In the context of HTML, a language tag is not to be interpreted as a

single token, as per RFC1766, but as a hierarchy. For example, a

user agent that adjusts rendering according to language should

consider that it has a match when a language tag in a style sheet

entry matches the initial portion of the language tag of an element.

An exact match should be preferred. This interpretation allows an

element marked up as, for instance, "en-US" to trigger styles

corresponding to, in order of preference, US-English ("en-US") or

'plain' or 'international' English ("en").

NOTE -- using the language tag as a hierarchy does not imply that

all languages with a common prefix will be understood by those

fluent in one or more of those languages; it simply allows the

user to request this commonality when it is true for that user.

The rendering of elements may be affected by the LANG attribute. For

any element, the value of the LANG attribute overrides the value

specified by the LANG attribute of any enclosing element and the

value (if any) of the HTTP Content-Language header. If none of these

are set, a suitable default, perhaps controlled by user preferences,

by automatic context analysis or by the user's locale, should be used

to control rendering.

4. Additional entities, attributes and elements

4.1. Full Latin-1 entity set

According to the suggestion of section 14 of [RFC1866], the set of

Latin-1 entities is extended to cover the whole right part of ISO-

8859-1 (all code positions with the high-order bit set), including

the already commonly used  , © and ®. The names of the

entities are taken from the appendices of SGML [ISO-8879]. A list is

provided in section 7.3 of this specification.

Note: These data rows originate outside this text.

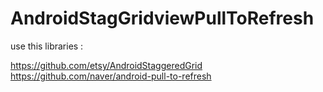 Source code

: AndroidStagGridviewPullToRefresh
================================
use this libraries :

https://github.com/etsy/AndroidStaggeredGrid
https://github.com/naver/android-pull-to-refresh
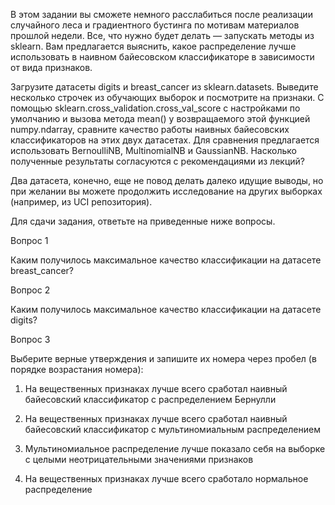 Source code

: В этом задании вы сможете немного расслабиться после реализации случайного леса и градиентного бустинга по мотивам материалов прошлой недели. Все, что нужно будет делать — запускать методы из sklearn. Вам предлагается выяснить, какое распределение лучше использовать в наивном байесовском классификаторе в зависимости от вида признаков.

Загрузите датасеты digits и breast_cancer из sklearn.datasets. Выведите несколько строчек из обучающих выборок и посмотрите на признаки. С помощью sklearn.cross_validation.cross_val_score c настройками по умолчанию и вызова метода mean() у возвращаемого этой функцией numpy.ndarray, сравните качество работы наивных байесовских классификаторов на этих двух датасетах. Для сравнения предлагается использовать BernoulliNB, MultinomialNB и GaussianNB. Насколько полученные результаты согласуются с рекомендациями из лекций?

Два датасета, конечно, еще не повод делать далеко идущие выводы, но при желании вы можете продолжить исследование на других выборках (например, из UCI репозитория).

Для сдачи задания, ответьте на приведенные ниже вопросы.

Вопрос 1

Каким получилось максимальное качество классификации на датасете breast_cancer?

Вопрос 2

Каким получилось максимальное качество классификации на датасете digits?

Вопрос 3

Выберите верные утверждения и запишите их номера через пробел (в порядке возрастания номера):

1) На вещественных признаках лучше всего сработал наивный байесовский классификатор с распределением Бернулли

2) На вещественных признаках лучше всего сработал наивный байесовский классификатор с мультиномиальным распределением

3) Мультиномиальное распределение лучше показало себя на выборке с целыми неотрицательными значениями признаков

4) На вещественных признаках лучше всего сработало нормальное распределение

4.2. Markup for language-dependent presentation

4.2.1. Overview

For the correct presentation of text in certain languages

(irrespective of formatting issues), some support in the form of

additional entities and elements is needed.

In particular, the following features are dealt with:

- Markup of bidirectional text, i.e. text where left-to-right and

right-to-left scripts are mixed.

- Control of cursive joining behaviour in contexts where the

default behaviour is not appropriate.

- Language-dependent rendering of short (in-line) quotations.

- Better justification control for languages where this is

important.

- Superscripts and subscripts for languages where they appear as

part of general text.

Some of the above features need very little additional support;

others need more. The additional features are introduced below with

brief comments only. Explanations on cursive joining behaviour and

bidirectional text follow later. For cursive joining behaviour and

bidirectional text, this document follows [UNICODE] in that: i)

character semantics, where applicable, are identical to [UNICODE],

and ii) where functionality is moved to HTML as a higher level

protocol, this is done in a way that allows straightforward

conversion to the lower-level mechanisms defined in [UNICODE].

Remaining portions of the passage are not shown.